Prosecutor finds trouble with Tribble’s conviction

Federal prosecutors will not stand in the way of a man’s attempt to be declared legally innocent after wrongly serving 28 years behind bars in the killing a D.C. taxi driver.

U.S. Attorney Ronald Machen Jr. said in court filings that the 1980 conviction of Santae Tribble relied heavily on hair testing that has since been proven to be unreliable.

Machen exonerated another District man, Kirk L. Odom, who spent more than 20 years in prison for a rape based on the same faulty hair-matching testing conducted by the FBI lab. New DNA showed another man committed the crime for which Odom served 22 years.

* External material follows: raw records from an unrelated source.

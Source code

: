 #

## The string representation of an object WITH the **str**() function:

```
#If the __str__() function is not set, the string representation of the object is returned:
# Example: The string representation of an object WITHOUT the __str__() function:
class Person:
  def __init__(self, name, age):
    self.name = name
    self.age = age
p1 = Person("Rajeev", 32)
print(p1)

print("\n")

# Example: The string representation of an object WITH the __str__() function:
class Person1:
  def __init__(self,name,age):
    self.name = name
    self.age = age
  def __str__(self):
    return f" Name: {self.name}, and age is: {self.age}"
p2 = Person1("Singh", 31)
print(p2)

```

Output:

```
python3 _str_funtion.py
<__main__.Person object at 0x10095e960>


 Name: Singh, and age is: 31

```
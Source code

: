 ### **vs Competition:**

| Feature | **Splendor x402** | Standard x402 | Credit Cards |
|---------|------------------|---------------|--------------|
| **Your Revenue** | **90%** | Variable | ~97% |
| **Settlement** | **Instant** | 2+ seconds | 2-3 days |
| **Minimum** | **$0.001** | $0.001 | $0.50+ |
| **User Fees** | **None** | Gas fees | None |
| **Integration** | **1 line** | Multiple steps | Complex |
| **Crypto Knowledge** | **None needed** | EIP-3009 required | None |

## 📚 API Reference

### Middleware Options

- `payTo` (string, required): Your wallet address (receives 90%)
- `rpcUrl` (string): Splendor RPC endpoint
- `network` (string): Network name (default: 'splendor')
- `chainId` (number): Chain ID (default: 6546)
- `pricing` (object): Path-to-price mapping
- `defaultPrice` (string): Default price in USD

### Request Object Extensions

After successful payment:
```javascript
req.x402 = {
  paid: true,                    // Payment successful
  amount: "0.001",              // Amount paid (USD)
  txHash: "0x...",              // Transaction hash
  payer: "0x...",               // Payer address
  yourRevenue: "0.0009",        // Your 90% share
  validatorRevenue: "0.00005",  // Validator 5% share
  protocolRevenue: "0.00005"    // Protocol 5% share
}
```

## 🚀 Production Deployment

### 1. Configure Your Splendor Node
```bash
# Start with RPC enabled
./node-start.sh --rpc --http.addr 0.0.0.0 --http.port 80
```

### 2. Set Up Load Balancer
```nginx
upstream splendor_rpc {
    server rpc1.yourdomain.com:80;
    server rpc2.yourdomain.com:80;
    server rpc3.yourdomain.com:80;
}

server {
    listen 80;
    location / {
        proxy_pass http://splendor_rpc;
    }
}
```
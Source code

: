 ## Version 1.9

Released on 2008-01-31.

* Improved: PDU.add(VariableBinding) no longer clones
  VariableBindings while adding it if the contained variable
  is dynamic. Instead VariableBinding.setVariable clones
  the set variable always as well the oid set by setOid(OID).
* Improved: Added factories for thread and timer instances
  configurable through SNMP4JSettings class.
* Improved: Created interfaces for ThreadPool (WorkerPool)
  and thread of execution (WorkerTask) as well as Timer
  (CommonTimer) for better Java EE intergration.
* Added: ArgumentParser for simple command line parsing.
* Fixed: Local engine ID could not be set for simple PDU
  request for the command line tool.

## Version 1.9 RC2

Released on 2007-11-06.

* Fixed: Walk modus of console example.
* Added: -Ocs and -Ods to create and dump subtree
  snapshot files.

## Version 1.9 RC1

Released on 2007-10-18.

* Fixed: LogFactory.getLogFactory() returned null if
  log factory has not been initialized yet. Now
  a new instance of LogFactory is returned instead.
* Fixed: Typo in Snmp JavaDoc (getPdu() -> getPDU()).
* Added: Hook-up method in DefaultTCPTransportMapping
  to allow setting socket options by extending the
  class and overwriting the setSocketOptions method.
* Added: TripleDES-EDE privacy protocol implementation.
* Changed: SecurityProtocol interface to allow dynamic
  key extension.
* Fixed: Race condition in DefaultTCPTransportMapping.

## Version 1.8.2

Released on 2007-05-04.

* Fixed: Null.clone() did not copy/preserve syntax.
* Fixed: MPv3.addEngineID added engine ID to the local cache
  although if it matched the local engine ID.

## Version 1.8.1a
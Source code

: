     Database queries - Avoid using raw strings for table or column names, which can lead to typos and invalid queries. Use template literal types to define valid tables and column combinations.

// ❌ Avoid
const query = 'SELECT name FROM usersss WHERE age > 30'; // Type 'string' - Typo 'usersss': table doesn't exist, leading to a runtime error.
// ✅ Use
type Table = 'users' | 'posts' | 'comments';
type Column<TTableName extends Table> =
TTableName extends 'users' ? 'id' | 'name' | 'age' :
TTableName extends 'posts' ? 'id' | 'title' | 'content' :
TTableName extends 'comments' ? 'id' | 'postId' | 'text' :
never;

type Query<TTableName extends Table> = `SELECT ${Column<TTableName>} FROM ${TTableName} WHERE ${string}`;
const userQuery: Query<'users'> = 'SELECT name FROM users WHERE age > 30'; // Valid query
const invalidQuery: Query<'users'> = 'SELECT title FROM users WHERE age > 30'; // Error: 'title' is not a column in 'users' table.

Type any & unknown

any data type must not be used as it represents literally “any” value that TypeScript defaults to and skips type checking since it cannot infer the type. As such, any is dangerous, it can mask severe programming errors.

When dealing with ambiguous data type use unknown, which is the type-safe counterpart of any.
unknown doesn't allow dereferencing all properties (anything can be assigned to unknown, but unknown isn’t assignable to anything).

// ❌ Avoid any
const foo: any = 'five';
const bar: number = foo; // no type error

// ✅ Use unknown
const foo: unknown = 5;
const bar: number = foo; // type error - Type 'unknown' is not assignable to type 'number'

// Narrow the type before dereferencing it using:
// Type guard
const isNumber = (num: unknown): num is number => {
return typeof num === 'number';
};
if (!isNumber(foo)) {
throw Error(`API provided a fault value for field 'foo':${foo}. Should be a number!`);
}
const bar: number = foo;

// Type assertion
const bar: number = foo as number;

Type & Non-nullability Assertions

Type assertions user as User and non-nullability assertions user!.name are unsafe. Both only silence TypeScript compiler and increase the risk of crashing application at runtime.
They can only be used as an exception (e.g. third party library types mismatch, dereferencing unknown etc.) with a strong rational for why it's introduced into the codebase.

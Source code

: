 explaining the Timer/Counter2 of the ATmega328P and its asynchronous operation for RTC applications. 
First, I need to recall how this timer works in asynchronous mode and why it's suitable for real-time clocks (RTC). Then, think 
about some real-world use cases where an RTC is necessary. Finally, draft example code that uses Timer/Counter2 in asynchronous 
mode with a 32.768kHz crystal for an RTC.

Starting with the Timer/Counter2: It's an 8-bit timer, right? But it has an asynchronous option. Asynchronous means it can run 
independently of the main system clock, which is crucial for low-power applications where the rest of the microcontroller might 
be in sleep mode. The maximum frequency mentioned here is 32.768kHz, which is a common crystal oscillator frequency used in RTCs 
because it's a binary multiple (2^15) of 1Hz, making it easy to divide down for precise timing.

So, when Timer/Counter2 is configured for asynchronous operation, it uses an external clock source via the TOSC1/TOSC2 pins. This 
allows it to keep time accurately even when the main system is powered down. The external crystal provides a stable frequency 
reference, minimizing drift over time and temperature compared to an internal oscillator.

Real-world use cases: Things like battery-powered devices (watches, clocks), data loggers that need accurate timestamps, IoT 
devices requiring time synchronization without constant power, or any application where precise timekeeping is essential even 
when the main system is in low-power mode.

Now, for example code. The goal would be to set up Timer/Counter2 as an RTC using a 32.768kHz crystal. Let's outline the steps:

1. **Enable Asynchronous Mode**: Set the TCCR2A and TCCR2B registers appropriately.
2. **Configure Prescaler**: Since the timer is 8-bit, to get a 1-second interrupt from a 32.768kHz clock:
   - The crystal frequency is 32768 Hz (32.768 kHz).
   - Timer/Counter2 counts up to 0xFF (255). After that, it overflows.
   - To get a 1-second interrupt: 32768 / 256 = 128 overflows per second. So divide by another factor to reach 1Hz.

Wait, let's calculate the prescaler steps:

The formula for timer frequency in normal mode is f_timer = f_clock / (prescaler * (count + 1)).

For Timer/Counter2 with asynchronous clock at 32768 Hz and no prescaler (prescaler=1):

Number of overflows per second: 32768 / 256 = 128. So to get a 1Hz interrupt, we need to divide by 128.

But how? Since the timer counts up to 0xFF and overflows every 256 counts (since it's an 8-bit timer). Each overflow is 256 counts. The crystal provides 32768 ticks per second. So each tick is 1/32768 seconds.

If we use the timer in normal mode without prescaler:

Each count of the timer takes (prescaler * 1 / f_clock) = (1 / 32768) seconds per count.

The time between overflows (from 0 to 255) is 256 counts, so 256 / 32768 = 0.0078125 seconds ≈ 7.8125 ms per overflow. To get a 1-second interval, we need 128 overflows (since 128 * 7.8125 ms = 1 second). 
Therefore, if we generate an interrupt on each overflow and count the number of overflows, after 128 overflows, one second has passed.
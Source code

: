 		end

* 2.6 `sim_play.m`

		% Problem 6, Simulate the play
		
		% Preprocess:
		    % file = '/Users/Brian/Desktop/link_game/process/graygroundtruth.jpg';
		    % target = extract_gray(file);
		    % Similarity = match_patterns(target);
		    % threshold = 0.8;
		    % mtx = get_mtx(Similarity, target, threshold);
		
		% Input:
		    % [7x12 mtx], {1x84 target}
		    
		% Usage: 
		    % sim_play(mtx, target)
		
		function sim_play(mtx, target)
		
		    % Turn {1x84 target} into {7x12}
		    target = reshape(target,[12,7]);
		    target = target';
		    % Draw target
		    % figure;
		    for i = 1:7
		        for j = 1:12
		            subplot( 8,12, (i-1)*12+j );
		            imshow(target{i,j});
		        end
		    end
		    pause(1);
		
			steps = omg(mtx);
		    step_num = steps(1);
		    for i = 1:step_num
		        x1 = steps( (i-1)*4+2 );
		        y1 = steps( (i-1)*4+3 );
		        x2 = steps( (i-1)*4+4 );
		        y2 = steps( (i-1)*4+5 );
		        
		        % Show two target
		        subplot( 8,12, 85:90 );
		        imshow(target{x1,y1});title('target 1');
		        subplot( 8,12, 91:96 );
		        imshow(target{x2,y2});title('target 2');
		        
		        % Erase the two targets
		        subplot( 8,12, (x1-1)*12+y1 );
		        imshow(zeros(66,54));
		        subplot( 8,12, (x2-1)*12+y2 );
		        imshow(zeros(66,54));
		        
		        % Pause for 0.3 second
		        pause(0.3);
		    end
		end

Machen did not go so far as to exonerate Tribble, citing witness testimony, ballistics evidence and Tribble’s own testimony.

But Machen said he will not challenge the 51-year-old D.C. man’s attempt to obtain a definitive court ruling of his innocence.

“Because the hair evidence that implicated [Tribble] now has been thoroughly discredited, and because the hair evidence was a key component of the government’s case at trial, the United States does not oppose the court’s granting defendant’s request for a certification of innocence,” Machen wrote in the filing submitted Monday.

Julie Leighton, of the D.C. Public Defender Service, said she could not comment because the case remains in litigation.

A certificate of innocence would clear the way for Tribble to file a claim for compensation for his time in prison. The document could be signed as early as Tuesday.

Tribble’s conviction was overturned in May by D.C. Superior Court Judge Laura Cordero, although she did not give a reason for the reversal.

Machen agreed then that he would not try Tribble again.

Tribble was found guilty of the early-morning robbery and murder of John McCormick on July 26, 1978. During the trial, members of the FBI’s crime lab testified that hairs found on a stocking mask were a microscopic match to Tribble. DNA testing was not available at the time.

Tribble, then 17, was sentenced to 20 years-to-life in prison.

In the mid-1990s, the Justice Department found that testing hair samples by site was unreliable, and the agency ended the practice.

Tribble was released on parole in 2003. After his release, his parole was revoked four times, most recently in September.

In 2011, the hairs found on the stocking were submitted for DNA testing. None of the hairs was a match to Tribble.